The sense of crisis brought about by intense competition would permeate throughout the ranks of journalists from top to bottom. For the latter, competition with peers are normal in the condition of having multiple newspapers in the same city. However, previous rivalries were fair contests between ‘professional journalists’, whereas present struggles involve unfair competition with ‘vulgar non-professionals’.
The case study of Fujian indicates that what lies beneath the persistent tension between newspaper offices and new media departments is substantively a conflict of economic interest that results from the competitive relationship amongst various media outlets within the local press group since the period of media conglomeration. Adjusting the administrative structure cannot reduce this tension as long as the economic logic is not thoroughly challenged.
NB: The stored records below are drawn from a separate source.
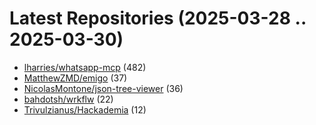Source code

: # Latest Repositories (2025-03-28 .. 2025-03-30)

- [lharries/whatsapp-mcp](https://github.com/lharries/whatsapp-mcp) (482)
- [MatthewZMD/emigo](https://github.com/MatthewZMD/emigo) (37)
- [NicolasMontone/json-tree-viewer](https://github.com/NicolasMontone/json-tree-viewer) (36)
- [bahdotsh/wrkflw](https://github.com/bahdotsh/wrkflw) (22)
- [Trivulzianus/Hackademia](https://github.com/Trivulzianus/Hackademia) (12)
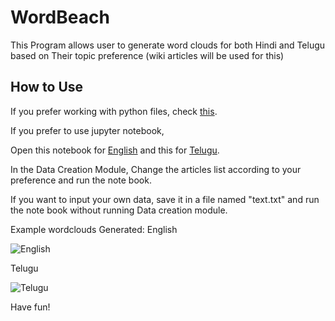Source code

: # WordBeach

This Program allows user to generate word clouds for both Hindi and Telugu based on Their topic preference (wiki articles will be used for this)

## How to Use

If you prefer working with python files, check [this](https://github.com/victorknox/wordbeach/tree/main/wordbeachpy).

If you prefer to use jupyter notebook,

Open this notebook for [English](https://github.com/victorknox/wordbeach/blob/main/wordcloud.ipynb) and this for [Telugu](https://github.com/victorknox/wordbeach/blob/main/wordcloudtel2.ipynb).

In the Data Creation Module, Change the articles list according to your preference and run the note book.

If you want to input your own data, save it in a file named "text.txt" and run the note book without running Data creation module. 


Example wordclouds Generated: 
English


![English](https://cdn.discordapp.com/attachments/795301868392939560/859890387527008277/FUCtv2SZZ90gRlEgkEsmG5aoiKMfyJBKJRLJhkSIokUgkkg2LFEGJRCKRbFiuZ5GQs8YSiUQiuWGRT4ISiUQi2bBIEZRIJBLJhkW.png)

Telugu 

![Telugu](https://media.discordapp.net/attachments/795301868392939560/859890408115929088/unknown.png)

Have fun!
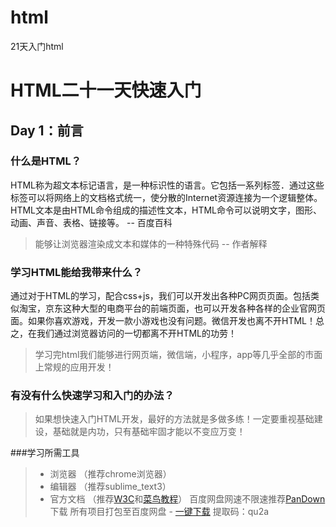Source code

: # html
21天入门html

# HTML二十一天快速入门

## Day 1：前言

### 什么是HTML？

HTML称为超文本标记语言，是一种标识性的语言。它包括一系列标签．通过这些标签可以将网络上的文档格式统一，使分散的Internet资源连接为一个逻辑整体。HTML文本是由HTML命令组成的描述性文本，HTML命令可以说明文字，图形、动画、声音、表格、链接等。 -- 百度百科

>能够让浏览器渲染成文本和媒体的一种特殊代码 -- 作者解释
### 学习HTML能给我带来什么？

通过对于HTML的学习，配合css+js，我们可以开发出各种PC网页页面。包括类似淘宝，京东这种大型的电商平台的前端页面，也可以开发各种各样的企业官网页面。如果你喜欢游戏，开发一款小游戏也没有问题。微信开发也离不开HTML！总之，在我们通过浏览器访问的一切都离不开HTML的功劳！

>学习完html我们能够进行网页端，微信端，小程序，app等几乎全部的市面上常规的应用开发！

### 有没有什么快速学习和入门的办法？

>如果想快速入门HTML开发，最好的方法就是多做多练！一定要重视基础建设，基础就是内功，只有基础牢固才能以不变应万变！

###学习所需工具
>* 浏览器 （推荐chrome浏览器）
>* 编辑器 （推荐sublime_text3）
>* 官方文档 （推荐[W3C][1]和[菜鸟教程][2]）
>百度网盘网速不限速推荐[PanDown][3]下载
>所有项目打包至百度网盘 - [一键下载][4] 提取码：qu2a

  [1]: https://www.w3school.com.cn/html/index.asp
  [2]: https://www.runoob.com/
  [3]: http://pandownload.com/
  [4]: https://pan.baidu.com/s/10HI1ZBoEZUU59Zpcigr80Q
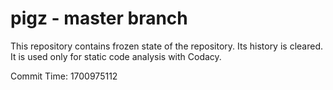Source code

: # pigz - master branch

This repository contains frozen state of the repository.
Its history is cleared. It is used only for static code
analysis with Codacy.

Commit Time: 1700975112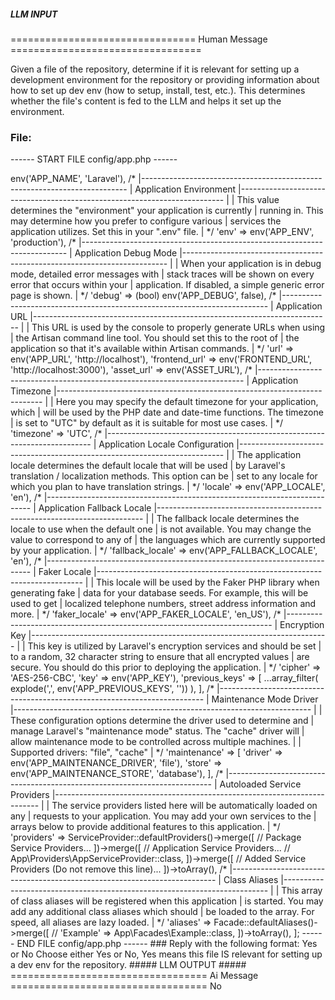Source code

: ##### LLM INPUT #####
================================ Human Message =================================

Given a file of the repository, determine if it is relevant for setting up a development environment for the repository or providing information about how to set up dev env (how to setup, install, test, etc.). This determines whether the file's content is fed to the LLM and helps it set up the environment.

### File:
------ START FILE config/app.php ------
<?php

use Illuminate\Support\Facades\Facade;
use Illuminate\Support\ServiceProvider;

return [

    /*
    |--------------------------------------------------------------------------
    | Application Name
    |--------------------------------------------------------------------------
    |
    | This value is the name of your application, which will be used when the
    | framework needs to place the application's name in a notification or
    | other UI elements where an application name needs to be displayed.
    |
    */

    'name' => env('APP_NAME', 'Laravel'),

    /*
    |--------------------------------------------------------------------------
    | Application Environment
    |--------------------------------------------------------------------------
    |
    | This value determines the "environment" your application is currently
    | running in. This may determine how you prefer to configure various
    | services the application utilizes. Set this in your ".env" file.
    |
    */

    'env' => env('APP_ENV', 'production'),

    /*
    |--------------------------------------------------------------------------
    | Application Debug Mode
    |--------------------------------------------------------------------------
    |
    | When your application is in debug mode, detailed error messages with
    | stack traces will be shown on every error that occurs within your
    | application. If disabled, a simple generic error page is shown.
    |
    */

    'debug' => (bool) env('APP_DEBUG', false),

    /*
    |--------------------------------------------------------------------------
    | Application URL
    |--------------------------------------------------------------------------
    |
    | This URL is used by the console to properly generate URLs when using
    | the Artisan command line tool. You should set this to the root of
    | the application so that it's available within Artisan commands.
    |
    */

    'url' => env('APP_URL', 'http://localhost'),

    'frontend_url' => env('FRONTEND_URL', 'http://localhost:3000'),

    'asset_url' => env('ASSET_URL'),

    /*
    |--------------------------------------------------------------------------
    | Application Timezone
    |--------------------------------------------------------------------------
    |
    | Here you may specify the default timezone for your application, which
    | will be used by the PHP date and date-time functions. The timezone
    | is set to "UTC" by default as it is suitable for most use cases.
    |
    */

    'timezone' => 'UTC',

    /*
    |--------------------------------------------------------------------------
    | Application Locale Configuration
    |--------------------------------------------------------------------------
    |
    | The application locale determines the default locale that will be used
    | by Laravel's translation / localization methods. This option can be
    | set to any locale for which you plan to have translation strings.
    |
    */

    'locale' => env('APP_LOCALE', 'en'),

    /*
    |--------------------------------------------------------------------------
    | Application Fallback Locale
    |--------------------------------------------------------------------------
    |
    | The fallback locale determines the locale to use when the default one
    | is not available. You may change the value to correspond to any of
    | the languages which are currently supported by your application.
    |
    */

    'fallback_locale' => env('APP_FALLBACK_LOCALE', 'en'),

    /*
    |--------------------------------------------------------------------------
    | Faker Locale
    |--------------------------------------------------------------------------
    |
    | This locale will be used by the Faker PHP library when generating fake
    | data for your database seeds. For example, this will be used to get
    | localized telephone numbers, street address information and more.
    |
    */

    'faker_locale' => env('APP_FAKER_LOCALE', 'en_US'),

    /*
    |--------------------------------------------------------------------------
    | Encryption Key
    |--------------------------------------------------------------------------
    |
    | This key is utilized by Laravel's encryption services and should be set
    | to a random, 32 character string to ensure that all encrypted values
    | are secure. You should do this prior to deploying the application.
    |
    */

    'cipher' => 'AES-256-CBC',

    'key' => env('APP_KEY'),

    'previous_keys' => [
        ...array_filter(
            explode(',', env('APP_PREVIOUS_KEYS', ''))
        ),
    ],

    /*
    |--------------------------------------------------------------------------
    | Maintenance Mode Driver
    |--------------------------------------------------------------------------
    |
    | These configuration options determine the driver used to determine and
    | manage Laravel's "maintenance mode" status. The "cache" driver will
    | allow maintenance mode to be controlled across multiple machines.
    |
    | Supported drivers: "file", "cache"
    |
    */

    'maintenance' => [
        'driver' => env('APP_MAINTENANCE_DRIVER', 'file'),
        'store' => env('APP_MAINTENANCE_STORE', 'database'),
    ],

    /*
    |--------------------------------------------------------------------------
    | Autoloaded Service Providers
    |--------------------------------------------------------------------------
    |
    | The service providers listed here will be automatically loaded on any
    | requests to your application. You may add your own services to the
    | arrays below to provide additional features to this application.
    |
    */

    'providers' => ServiceProvider::defaultProviders()->merge([
        // Package Service Providers...
    ])->merge([
        // Application Service Providers...
        // App\Providers\AppServiceProvider::class,
    ])->merge([
        // Added Service Providers (Do not remove this line)...
    ])->toArray(),

    /*
    |--------------------------------------------------------------------------
    | Class Aliases
    |--------------------------------------------------------------------------
    |
    | This array of class aliases will be registered when this application
    | is started. You may add any additional class aliases which should
    | be loaded to the array. For speed, all aliases are lazy loaded.
    |
    */

    'aliases' => Facade::defaultAliases()->merge([
        // 'Example' => App\Facades\Example::class,
    ])->toArray(),

];

------ END FILE config/app.php ------

### Reply with the following format:

<rel>Yes</rel>

or

<rel>No</rel>

Choose either Yes or No, Yes means this file IS relevant for setting up a dev env for the repository.

##### LLM OUTPUT #####
================================== Ai Message ==================================

<rel>No</rel>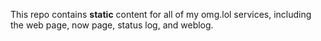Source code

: This repo contains **static** content for all of my omg.lol services, including the web page, now page, status log, and weblog.
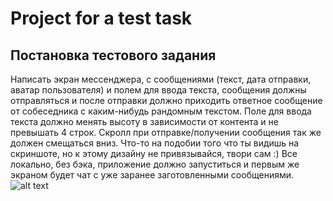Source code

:# Project for a test task
## Постановка тестового задания
Написать экран мессенджера, с сообщениями (текст, дата отправки, аватар пользователя) и полем для ввода текста, сообщения должны отправляться и после отправки должно приходить ответное сообщение от собеседника с каким-нибудь рандомным текстом. Поле для ввода текста должно менять высоту в зависимости от контента и не превышать 4 строк. Скролл при отправке/получении сообщения так же должен смещаться вниз. Что-то на подобии того что ты видишь на скриншоте, но к этому дизайну не привязывайся, твори сам :) Все локально, без бэка, приложение должно запуститься и первым же экраном будет чат с уже заранее заготовленными сообщениями.
![alt text](https://vk.com/doc59280415_657179822?hash=ES1OA7K2pamchCkHV1ZeWQMo7pEjMDmOwTvu9vilyaL&dl=4WdxkPRommKy5C09igObmglUWzSmHCllRHQzDun0KOL)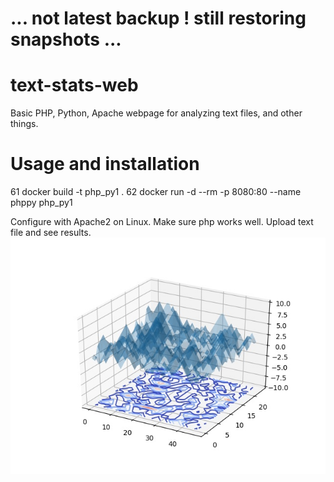 # ... not latest backup ! still restoring snapshots ...

# text-stats-web

Basic PHP, Python, Apache webpage for analyzing text files, and other things.

# Usage and installation

61 docker build -t php_py1 .
62 docker run -d --rm -p 8080:80 --name phppy php_py1

Configure with Apache2 on Linux. Make sure php works well. Upload text file and see results.
![Image](./MplPlots/124f3b2dd390532ef51dd1b8c43c81b9_fig43D.jpg)
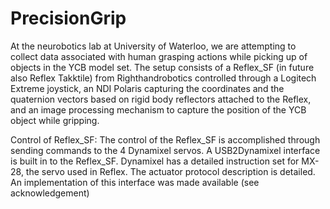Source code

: # PrecisionGrip

At the neurobotics lab at University of Waterloo, we are attempting to collect data associated with human grasping actions while picking up of objects in the YCB model set. The setup consists of a Reflex_SF (in future also Reflex Takktile) from Righthandrobotics controlled through a Logitech Extreme joystick, an NDI Polaris capturing the coordinates and the quaternion vectors based on rigid body reflectors attached to the Reflex, and an image processing mechanism to capture the position of the YCB object while gripping. 

Control of Reflex_SF: The control of the Reflex_SF is accomplished through sending commands to the 4 Dynamixel servos. A USB2Dynamixel interface is built in to the Reflex_SF. Dynamixel has a detailed instruction set for MX-28, the servo used in Reflex. The actuator protocol description is detailed. An implementation of this interface was made available (see acknowledgement)
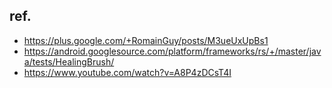 ## ref.

* https://plus.google.com/+RomainGuy/posts/M3ueUxUpBs1
* https://android.googlesource.com/platform/frameworks/rs/+/master/java/tests/HealingBrush/
* https://www.youtube.com/watch?v=A8P4zDCsT4I
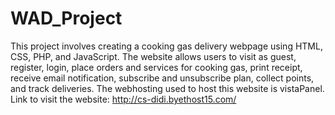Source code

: # WAD_Project
This project involves creating a cooking gas delivery webpage using HTML, CSS, PHP, and JavaScript. The website allows users to visit as guest, register, login, place orders and services for cooking gas, print receipt, receive email notification, subscribe and unsubscribe plan, collect points, and track deliveries. 
The webhosting used to host this website is vistaPanel.
Link to visit the website: http://cs-didi.byethost15.com/
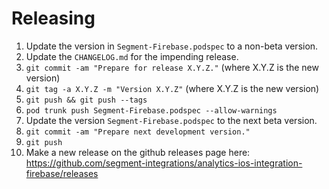 Releasing
=========

 1. Update the version in `Segment-Firebase.podspec` to a non-beta version.
 2. Update the `CHANGELOG.md` for the impending release.
 3. `git commit -am "Prepare for release X.Y.Z."` (where X.Y.Z is the new version)
 4. `git tag -a X.Y.Z -m "Version X.Y.Z"` (where X.Y.Z is the new version)
 5. `git push && git push --tags`
 6. `pod trunk push Segment-Firebase.podspec --allow-warnings`
 7. Update the version `Segment-Firebase.podspec` to the next beta version.
 8. `git commit -am "Prepare next development version."`
 9. `git push`
 10. Make a new release on the github releases page here: 
        https://github.com/segment-integrations/analytics-ios-integration-firebase/releases
        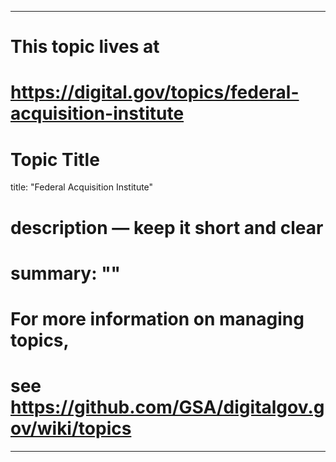 
---
# This topic lives at
# https://digital.gov/topics/federal-acquisition-institute

# Topic Title
title: "Federal Acquisition Institute"

# description — keep it short and clear
# summary: ""


# For more information on managing topics,
# see https://github.com/GSA/digitalgov.gov/wiki/topics
---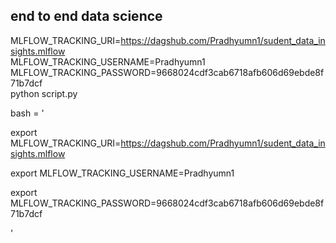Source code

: ## end to end data science

MLFLOW_TRACKING_URI=https://dagshub.com/Pradhyumn1/sudent_data_insights.mlflow \
MLFLOW_TRACKING_USERNAME=Pradhyumn1 \
MLFLOW_TRACKING_PASSWORD=9668024cdf3cab6718afb606d69ebde8f71b7dcf \
python script.py


bash  = '

export MLFLOW_TRACKING_URI=https://dagshub.com/Pradhyumn1/sudent_data_insights.mlflow 

export MLFLOW_TRACKING_USERNAME=Pradhyumn1 

export MLFLOW_TRACKING_PASSWORD=9668024cdf3cab6718afb606d69ebde8f71b7dcf

'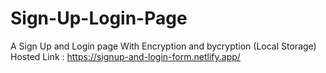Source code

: # Sign-Up-Login-Page
A Sign Up and Login page With Encryption and bycryption (Local Storage)
Hosted Link : https://signup-and-login-form.netlify.app/

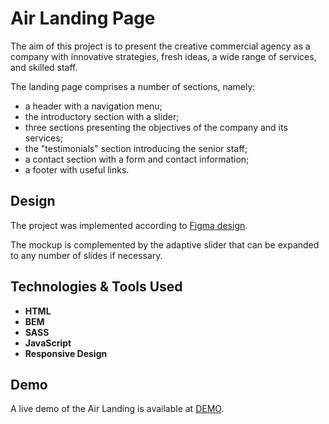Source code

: # Air Landing Page

The aim of this project is to present the creative commercial agency as a company with innovative strategies, fresh ideas, a wide range of services, and skilled staff.

The landing page comprises a number of sections, namely:
- a header with a navigation menu;
- the introductory section with a slider;
- three sections presenting the objectives of the company and its services;
- the "testimonials" section introducing the senior staff;
- a contact section with a form and contact information;
- a footer with useful links.

## Design

The project was implemented according to [Figma design](https://www.figma.com/file/7qwsWggv9BAxMi2VPhBuPr/Air-(formerly-Dia)?node-id=9138%3A35).

The mockup is complemented by the adaptive slider that can be expanded to any number of slides if necessary.

## Technologies & Tools Used
- **HTML**
- **BEM**
- **SASS**
- **JavaScript**
- **Responsive Design**

## Demo
A live demo of the Air Landing is available at [DEMO](https://olha-rypich.github.io/air-landing/).
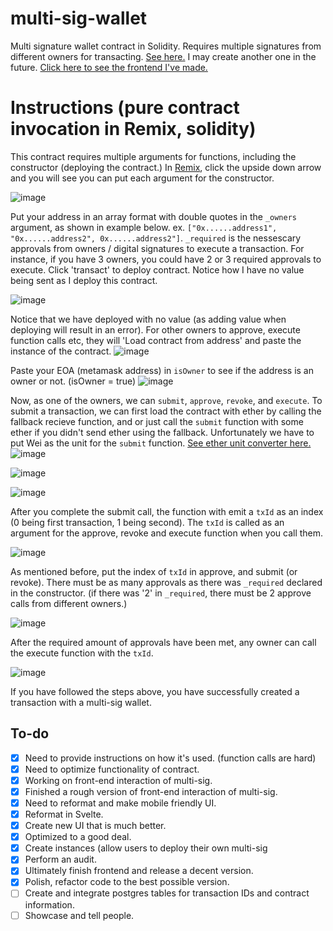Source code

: # multi-sig-wallet
Multi signature wallet contract in Solidity. Requires multiple signatures from different owners for transacting. [See here.](https://en.wikipedia.org/wiki/Multisignature)
I may create another one in the future. [Click here to see the frontend I've made.](https:/multisig.nickmura.ca/multi-sig-wallet) 

# Instructions (pure contract invocation in Remix, solidity)
This contract requires multiple arguments for functions, including the constructor (deploying the contract.) In [Remix](https://remix.ethereum.org), click the upside down arrow and you will see you can put each argument for the constructor.

![image](https://user-images.githubusercontent.com/92566574/165650833-264613ca-8d47-41ef-8b91-f08e9ccdc9a1.png)



Put your address in an array format with double quotes in the `_owners` argument, as shown in example below. ex. `["0x......address1", "0x......address2", 0x......address2"]`. `_required` is the nessescary approvals from owners / digital signatures to execute a transaction. For instance, if you have 3 owners, you could have 2 or 3 required approvals to execute. Click 'transact' to deploy contract. Notice how I have no value being sent as I deploy this contract.


![image](https://user-images.githubusercontent.com/92566574/165653161-e0658499-e4fc-4950-98ba-f8303efee224.png)



Notice that we have deployed with no value (as adding value when deploying will result in an error). For other owners to approve, execute function calls etc, they will 'Load contract from address' and paste the instance of the contract.
![image](https://user-images.githubusercontent.com/92566574/165653649-77731e72-4192-43cd-b07b-f0454a0eff6d.png)



Paste your EOA (metamask address) in `isOwner` to see if the address is an owner or not. (isOwner = true)
![image](https://user-images.githubusercontent.com/92566574/165654188-b3199597-d487-4cc6-9280-eb50a8461900.png)




Now, as one of the owners, we can `submit`, `approve`, `revoke`, and `execute`. To submit a transaction, we can first load the contract with ether by calling the fallback recieve function, and or just call the `submit` function with some ether if you didn't send ether using the fallback. Unfortunately we have to put Wei as the unit for the `submit` function. [See ether unit converter here.](https://eth-converter.com/)
![image](https://user-images.githubusercontent.com/92566574/165654417-70de78bb-53a4-4044-a56c-c445130aebba.png)

![image](https://user-images.githubusercontent.com/92566574/165654673-41a032c1-9e30-47ec-94b9-a137f7bf285a.png)

![image](https://user-images.githubusercontent.com/92566574/165654826-8e36b8c4-abe6-4ac6-9052-52e8135768c5.png)


After you complete the submit call, the function with emit a `txId` as an index (0 being first transaction, 1 being second). The `txId` is called as an argument for the approve, revoke and execute function when you call them.

![image](https://user-images.githubusercontent.com/92566574/165667433-d76fbf19-450c-4209-a710-fcd8f1739bbe.png)


As mentioned before, put the index of `txId` in approve, and submit (or revoke). There must be as many approvals as there was `_required` declared in the constructor. (if there was '2' in `_required`, there must be 2 approve calls from different owners.)

![image](https://user-images.githubusercontent.com/92566574/165667875-223347ef-8aad-410e-a9c7-fd82775ddd19.png)

After the required amount of approvals have been met, any owner can call the execute function with the `txId`.

![image](https://user-images.githubusercontent.com/92566574/165668016-a24a7e3e-7fae-4e0a-8a66-d77fbe605561.png)

If you have followed the steps above, you have successfully created a transaction with a multi-sig wallet.







## To-do
- [x] Need to provide instructions on how it's used. (function calls are hard)
- [x] Need to optimize functionality of contract.
- [x] Working on front-end interaction of multi-sig.
- [x] Finished a rough version of front-end interaction of multi-sig.
- [x] Need to reformat and make mobile friendly UI.
- [x] Reformat in Svelte.
- [x] Create new UI that is much better.
- [x] Optimized to a good deal.
- [x] Create instances (allow users to deploy their own multi-sig
- [x] Perform an audit.
- [x] Ultimately finish frontend and release a decent version.
- [x] Polish, refactor code to the best possible version.
- [ ] Create and integrate postgres tables for transaction IDs and contract information.  
- [ ] Showcase and tell people. 
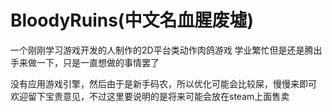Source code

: # BloodyRuins(中文名血腥废墟)

一个刚刚学习游戏开发的人制作的2D平台类动作肉鸽游戏
学业繁忙但是还是腾出手来做一下，只是一直想做的事情罢了

没有应用游戏引擎，然后由于是新手码农，所以优化可能会比较屎，慢慢来即可
欢迎留下宝贵意见，不过这里要说明的是将来可能会放在steam上面售卖
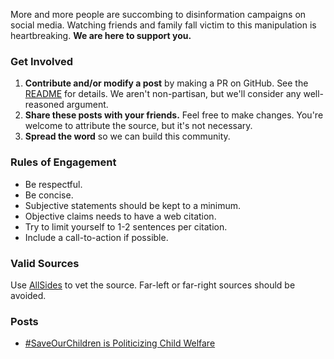 More and more people are succombing to disinformation campaigns on social media. Watching friends and family fall victim to this manipulation is heartbreaking. **We are here to support you.**

### Get Involved
1. **Contribute and/or modify a post** by making a PR on GitHub. See the [README](https://github.com/OmniFact/omnifact_web) for details. We aren't non-partisan, but we'll consider any well-reasoned argument.
2. **Share these posts with your friends.** Feel free to make changes. You're welcome to attribute the source, but it's not necessary.
3. **Spread the word** so we can build this community.

### Rules of Engagement
- Be respectful.
- Be concise.
- Subjective statements should be kept to a minimum.
- Objective claims needs to have a web citation.
- Try to limit yourself to 1-2 sentences per citation.
- Include a call-to-action if possible.

### Valid Sources

Use [AllSides](https://www.allsides.com/unbiased-balanced-news) to vet the source. Far-left or far-right sources should be avoided.

### Posts

- [#SaveOurChildren is Politicizing Child Welfare](/save-our-children-is-politicizing-child-welfare/)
The definition of full-media convergence is similar to that of media convergence that was developed in light of current practices in Europe and the US. However, as Menke et al. (2016) argued in their comparative study of European convergence journalism, the processes of convergence depend on national and cultural factors, thereby resulting in different convergence practices within specific newsrooms. To gain an improved understanding of the current convergence in China, the factors that make China’s case substantially different from Europe and the US must be considered.